Collected data
= = = =

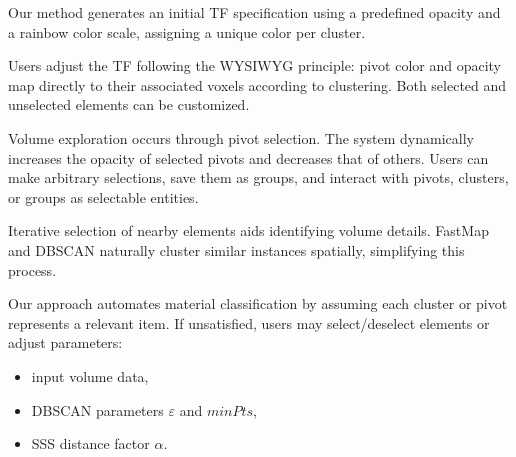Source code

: Our method generates an initial TF specification using a predefined opacity and a rainbow color scale, assigning a unique color per cluster.

Users adjust the TF following the WYSIWYG principle: pivot color and opacity map directly to their associated voxels according to clustering. Both selected and unselected elements can be customized.

Volume exploration occurs through pivot selection. The system dynamically increases the opacity of selected pivots and decreases that of others. Users can make arbitrary selections, save them as groups, and interact with pivots, clusters, or groups as selectable entities.

Iterative selection of nearby elements aids identifying volume details. FastMap and DBSCAN naturally cluster similar instances spatially, simplifying this process.

Our approach automates material classification by assuming each cluster or pivot represents a relevant item. If unsatisfied, users may select/deselect elements or adjust parameters:

\begin{itemize}
    \item input volume data,
    \item DBSCAN parameters $\varepsilon$ and $minPts$,
    \item SSS distance factor $\alpha$.
\end{itemize}
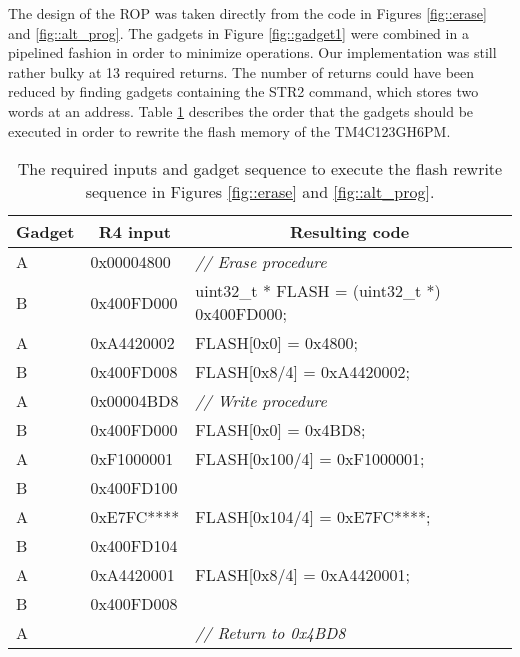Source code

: The design of the ROP was taken directly from the code in Figures \ref{fig::erase} and \ref{fig::alt_prog}. The gadgets in Figure \ref{fig::gadget1} were combined in a pipelined fashion in order to minimize operations. Our implementation was still rather bulky at 13 required returns. The number of returns could have been reduced by finding gadgets containing the STR2 command, which stores two words at an address. Table \ref{tab:gadgets} describes the order that the gadgets should be executed in order to rewrite the flash memory of the TM4C123GH6PM.

\begin{table}[htbp]
  \centering
  \caption{The required inputs and gadget sequence to execute the flash rewrite sequence in Figures \ref{fig::erase} and \ref{fig::alt_prog}. }
    \begin{tabular}{rrr}
    \toprule
    \multicolumn{1}{c}{Gadget} & \multicolumn{1}{c}{R4 input} & \multicolumn{1}{c}{Resulting code} \\
    \midrule
    \multicolumn{1}{l}{A} & \multicolumn{1}{l}{0x00004800} & \multicolumn{1}{l}{\textit{// Erase procedure}} \\
    \multicolumn{1}{l}{B} & \multicolumn{1}{l}{0x400FD000} & \multicolumn{1}{l}{uint32\_t * FLASH = (uint32\_t *) 0x400FD000;} \\
    \multicolumn{1}{l}{A} & \multicolumn{1}{l}{0xA4420002} & \multicolumn{1}{l}{FLASH[0x0] = 0x4800;} \\
    \multicolumn{1}{l}{B} & \multicolumn{1}{l}{0x400FD008} & \multicolumn{1}{l}{FLASH[0x8/4] = 0xA4420002;} \\
    \multicolumn{1}{l}{A} & \multicolumn{1}{l}{0x00004BD8} & \multicolumn{1}{l}{\textit{// Write procedure}} \\
    \multicolumn{1}{l}{B} & \multicolumn{1}{l}{0x400FD000} & \multicolumn{1}{l}{FLASH[0x0] = 0x4BD8;} \\
    \multicolumn{1}{l}{A} & \multicolumn{1}{l}{0xF1000001} & \multicolumn{1}{l}{FLASH[0x100/4] = 0xF1000001;} \\
    \multicolumn{1}{l}{B} & \multicolumn{1}{l}{0x400FD100} & \multicolumn{1}{l}{} \\
    \multicolumn{1}{l}{A} & \multicolumn{1}{l}{0xE7FC****} & \multicolumn{1}{l}{FLASH[0x104/4] = 0xE7FC****;} \\
    \multicolumn{1}{l}{B} & \multicolumn{1}{l}{0x400FD104} & \multicolumn{1}{l}{} \\
    \multicolumn{1}{l}{A} & \multicolumn{1}{l}{0xA4420001} & \multicolumn{1}{l}{FLASH[0x8/4] = 0xA4420001;} \\
    \multicolumn{1}{l}{B} & \multicolumn{1}{l}{0x400FD008} & \multicolumn{1}{l}{} \\
    \multicolumn{1}{l}{A} & \multicolumn{1}{l}{} & \multicolumn{1}{l}{\textit{// Return to 0x4BD8}} \\

    \bottomrule
    \end{tabular}%
  \label{tab:gadgets}%
\end{table}%
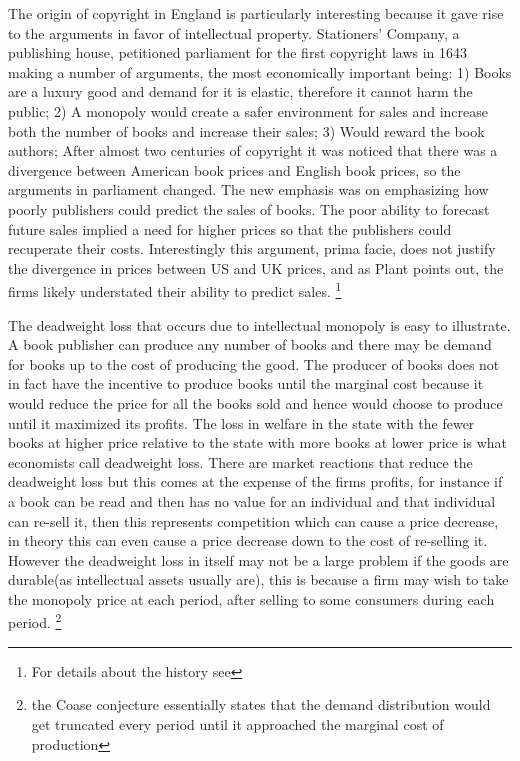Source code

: \documentclass[12pt]{article}
\numberwithin{equation}{section}
\begin{document}
The origin of copyright in England is particularly interesting because it gave rise to the arguments in favor of intellectual property. Stationers' Company, a publishing house, petitioned parliament for the first copyright laws in 1643 making a number of arguments, the most economically important being: 1) Books are a luxury good and demand for it is elastic, therefore it cannot harm the public; 2) A monopoly would create a safer environment for sales and increase both the number of books and increase their sales; 3) Would reward the book authors; After almost two centuries of copyright it was noticed that there was a divergence between American book prices and English book prices, so the arguments in parliament changed. The new emphasis was on emphasizing how poorly publishers could predict the sales of books. The poor ability to forecast future sales implied a need for higher prices so that the publishers could recuperate their costs. Interestingly this argument, prima facie, does  not justify the divergence in prices between US and UK prices, and as Plant points out, the firms likely understated their ability to predict sales. \footnote{For details about the history see\cite{Plant1934}}



The deadweight loss that occurs due to intellectual monopoly is easy to illustrate. A book publisher can produce any number of books and there may be demand for books up to the cost of producing the good. The producer of books does not in fact have the incentive to produce books until the marginal cost because it would reduce the price for all the books sold and hence would choose to produce until it maximized its profits. The loss in welfare in the state with the fewer books at higher price relative to the state with more books at lower price is what economists call deadweight loss. There are market reactions that reduce the deadweight loss but this comes at the expense of the firms profits, for instance if a book can be read and then has no value for an individual and that individual can re-sell it, then this represents competition which can cause a price decrease, in theory this can even cause a price decrease down to the cost of re-selling it. However the deadweight loss in itself may not be a large problem if the goods are durable(as intellectual assets usually are), this is because a firm may wish to take the monopoly price at each period, after selling to some consumers during each period. \footnote{the Coase conjecture essentially states that the demand distribution would get truncated every period until it approached the marginal cost of production}%
\end{document}
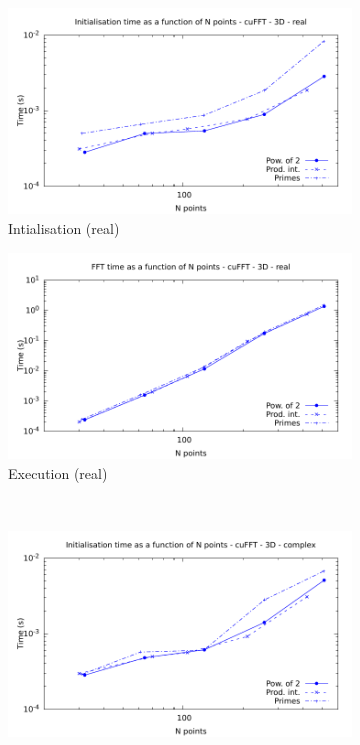 \documentclass[12pt, a4paper]{article}
\begin{document}
\begin{figure}[H]
\captionsetup{width=0.8\linewidth}
\centering
\begin{subfigure}{.5\textwidth}
\centering
\includegraphics[width=.9\linewidth]{graphs/fft-cuda-3d-pow2-r-init.pdf}
\caption{Intialisation (real)}
\label{FFTCUDA3DRI}
\end{subfigure}%
\begin{subfigure}{.5\textwidth}
\centering
\includegraphics[width=.9\linewidth]{graphs/fft-cuda-3d-pow2-r-exec.pdf}
\caption{Execution (real)}
\label{FFTCUDA3DRE}
\end{subfigure}\\
\begin{subfigure}{.5\textwidth}
\centering
\includegraphics[width=.9\linewidth]{graphs/fft-cuda-3d-pow2-c-init.pdf}

\end{subfigure}
\end{figure}
\end{document}
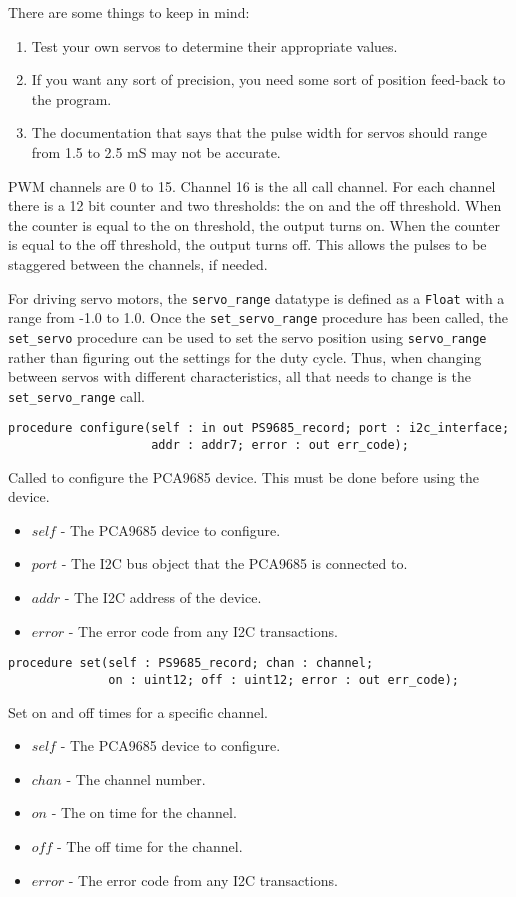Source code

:\documentclass[10pt, openany]{book}
\newcommand{\indextype}[1]{\index[type]{#1}}
\newcommand{\indexfunc}[1]{\index[func]{#1}}
\newcommand{\function}[1]{\texttt{#1}}
\newcommand{\datatype}[1]{\texttt{#1}}
\begin{document}
There are some things to keep in mind:
\begin{enumerate}
  \item Test your own servos to determine their appropriate values.
  \item If you want any sort of precision, you need some sort of position feed-back to the program.
  \item The documentation that says that the pulse width for servos should range from 1.5 to 2.5 mS may not be accurate.
\end{enumerate}

PWM channels are 0 to 15.  Channel 16 is the all call channel.  For each channel there is a 12 bit counter and two thresholds: the on and the off threshold.  When the counter is equal to the on threshold, the output turns on.  When the counter is equal to the off threshold, the output turns off.  This allows the pulses to be staggered between the channels, if needed.

For driving servo motors, the \datatype{servo\_range} datatype is defined as a \datatype{Float} with a range from -1.0 to 1.0.  Once the \function{set\_servo\_range} procedure has been called, the \function{set\_servo} procedure can be used to set the servo position using \datatype{servo\_range} rather than figuring out the settings for the duty cycle.  Thus, when changing between servos with different characteristics, all that needs to change is the \function{set\_servo\_range} call.
\indextype{servo\_range}

\begin{lstlisting}
procedure configure(self : in out PS9685_record; port : i2c_interface;
                    addr : addr7; error : out err_code);
\end{lstlisting}
\indexfunc{configure}
Called to configure the PCA9685 device.  This must be done before using the device.
\begin{itemize}
  \item $self$ - The PCA9685 device to configure.
  \item $port$ - The I2C bus object that the PCA9685 is connected to.
  \item $addr$ - The I2C address of the device.
  \item $error$ - The error code from any I2C transactions.
\end{itemize}

\begin{lstlisting}
procedure set(self : PS9685_record; chan : channel;
              on : uint12; off : uint12; error : out err_code);
\end{lstlisting}
\indexfunc{set}
Set on and off times for a specific channel.
\begin{itemize}
  \item $self$ - The PCA9685 device to configure.
  \item $chan$ - The channel number.
  \item $on$ - The on time for the channel.
  \item $off$ - The off time for the channel.
  \item $error$ - The error code from any I2C transactions.
\end{itemize}
\end{document}
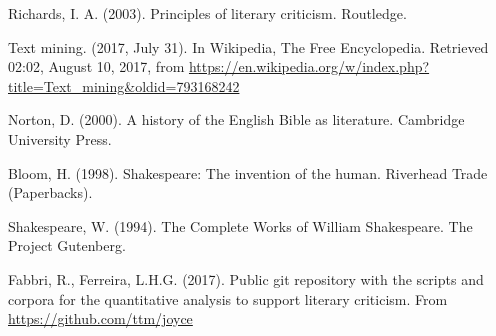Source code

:\documentclass[12pt,fleqn]{article}
\begin{document}
\begin{thebibliography}{99}
\fontsize{11}{0}\selectfont
{}
Richards, I. A. (2003). Principles of literary criticism. Routledge.

    Text mining. (2017, July 31). In Wikipedia, The Free Encyclopedia. Retrieved 02:02, August 10, 2017, from \url{https://en.wikipedia.org/w/index.php?title=Text_mining&oldid=793168242}

Norton, D. (2000). A history of the English Bible as literature. Cambridge University Press.

Bloom, H. (1998). Shakespeare: The invention of the human. Riverhead Trade (Paperbacks).

Shakespeare, W. (1994). The Complete Works of William Shakespeare. The Project Gutenberg.

Fabbri, R., Ferreira, L.H.G. (2017). Public git repository with the scripts and corpora for the quantitative analysis to support literary criticism. From \url{https://github.com/ttm/joyce}

\end{thebibliography}





\end{document}
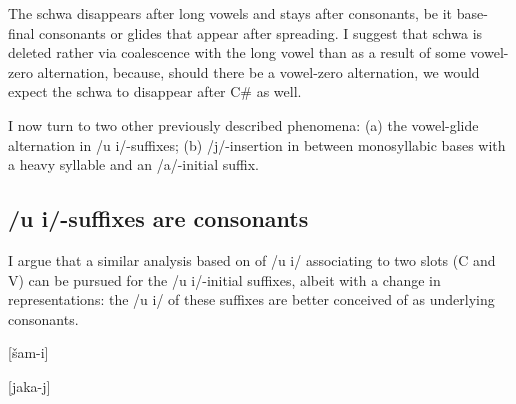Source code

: \documentclass[a4paper, 12pt]{article}
\begin{document}
	\noindent The schwa disappears after long vowels and stays after consonants, be it base-final consonants or glides that appear after spreading. I suggest that schwa is deleted rather via coalescence with the long vowel than as a result of some vowel-zero alternation, because, should there be a vowel-zero alternation, we would expect the schwa to disappear after C\# as well.
	
	I now turn to two other previously described phenomena: (a) the vowel-glide alternation in /u i/-suffixes; (b) /j/-insertion in between monosyllabic bases with a heavy syllable and an /a/-initial suffix.
			
			\subsection{/u i/-suffixes are consonants}
			
	I argue that a similar analysis based on of /u i/ associating to two slots (C and V) can be pursued for the /u i/-initial suffixes, albeit with a change in representations: the /u i/ of these suffixes are better conceived of as underlying consonants.
	
\begin{minipage}[t]{.45\linewidth}
			\ex\label{fig:shami} {[šam-i]} \\
			\xe
\end{minipage}
\hfill
\begin{minipage}[t]{.45\linewidth}
			\ex\label{fig:jakaj} {[jaka-j]} \\
			\xe
\end{minipage}	
	
\end{document}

= = = =

The problem >>
The answer must consist of each line in the entries above that includes "Shakespeare".

Response >>
Bloom, H. (1998). Shakespeare: The invention of the human. Riverhead Trade (Paperbacks).
Shakespeare, W. (1994). The Complete Works of William Shakespeare. The Project Gutenberg.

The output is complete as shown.